_Problem details_:
Among the entries below, how many lines include the string "import"? Answer with only the number.

--- Supplied material ---

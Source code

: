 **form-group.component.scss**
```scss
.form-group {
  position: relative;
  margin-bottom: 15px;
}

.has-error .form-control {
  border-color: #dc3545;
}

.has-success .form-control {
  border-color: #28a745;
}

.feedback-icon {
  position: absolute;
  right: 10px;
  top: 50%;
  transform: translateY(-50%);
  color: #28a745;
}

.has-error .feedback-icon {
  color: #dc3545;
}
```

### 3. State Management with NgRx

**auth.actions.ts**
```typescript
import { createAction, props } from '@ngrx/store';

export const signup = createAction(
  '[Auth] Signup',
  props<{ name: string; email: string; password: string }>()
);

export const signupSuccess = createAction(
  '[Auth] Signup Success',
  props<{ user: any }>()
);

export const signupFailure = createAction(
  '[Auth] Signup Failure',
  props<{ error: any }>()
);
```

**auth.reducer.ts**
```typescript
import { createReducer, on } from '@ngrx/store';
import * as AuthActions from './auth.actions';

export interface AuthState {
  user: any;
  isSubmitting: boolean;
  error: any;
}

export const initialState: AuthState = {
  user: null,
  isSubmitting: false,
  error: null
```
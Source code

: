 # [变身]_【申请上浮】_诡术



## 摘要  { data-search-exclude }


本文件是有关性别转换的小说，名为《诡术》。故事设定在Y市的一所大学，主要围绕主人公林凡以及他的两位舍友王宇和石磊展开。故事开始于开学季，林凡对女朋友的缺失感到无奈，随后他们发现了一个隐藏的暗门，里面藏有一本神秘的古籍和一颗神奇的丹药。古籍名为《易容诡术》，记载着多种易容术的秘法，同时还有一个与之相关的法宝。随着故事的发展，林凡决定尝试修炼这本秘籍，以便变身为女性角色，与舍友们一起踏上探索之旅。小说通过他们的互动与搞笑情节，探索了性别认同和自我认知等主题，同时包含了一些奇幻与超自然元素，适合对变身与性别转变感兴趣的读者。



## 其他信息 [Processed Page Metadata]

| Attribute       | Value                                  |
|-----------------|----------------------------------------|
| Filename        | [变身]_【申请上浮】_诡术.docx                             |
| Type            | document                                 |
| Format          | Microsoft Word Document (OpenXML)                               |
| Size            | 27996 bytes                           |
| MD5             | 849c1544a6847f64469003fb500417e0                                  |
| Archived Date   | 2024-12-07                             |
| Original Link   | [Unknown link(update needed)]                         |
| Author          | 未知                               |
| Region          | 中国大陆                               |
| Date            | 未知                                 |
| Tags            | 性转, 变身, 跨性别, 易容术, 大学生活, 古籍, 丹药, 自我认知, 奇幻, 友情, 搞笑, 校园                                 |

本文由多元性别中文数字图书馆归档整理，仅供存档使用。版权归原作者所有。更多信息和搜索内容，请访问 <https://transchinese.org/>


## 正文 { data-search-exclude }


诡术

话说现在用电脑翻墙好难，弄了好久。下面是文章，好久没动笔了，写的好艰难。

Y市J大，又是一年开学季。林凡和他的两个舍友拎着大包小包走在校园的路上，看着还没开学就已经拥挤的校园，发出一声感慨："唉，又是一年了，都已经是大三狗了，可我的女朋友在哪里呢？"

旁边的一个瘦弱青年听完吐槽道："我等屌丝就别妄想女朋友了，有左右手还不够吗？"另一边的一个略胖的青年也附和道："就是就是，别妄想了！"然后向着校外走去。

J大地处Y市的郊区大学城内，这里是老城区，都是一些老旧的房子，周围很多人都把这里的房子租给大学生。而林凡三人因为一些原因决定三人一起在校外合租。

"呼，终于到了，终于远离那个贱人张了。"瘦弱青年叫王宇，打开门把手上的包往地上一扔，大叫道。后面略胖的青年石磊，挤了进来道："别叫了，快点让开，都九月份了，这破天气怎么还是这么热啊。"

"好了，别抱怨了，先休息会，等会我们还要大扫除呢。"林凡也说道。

---

_Response to the task_:
3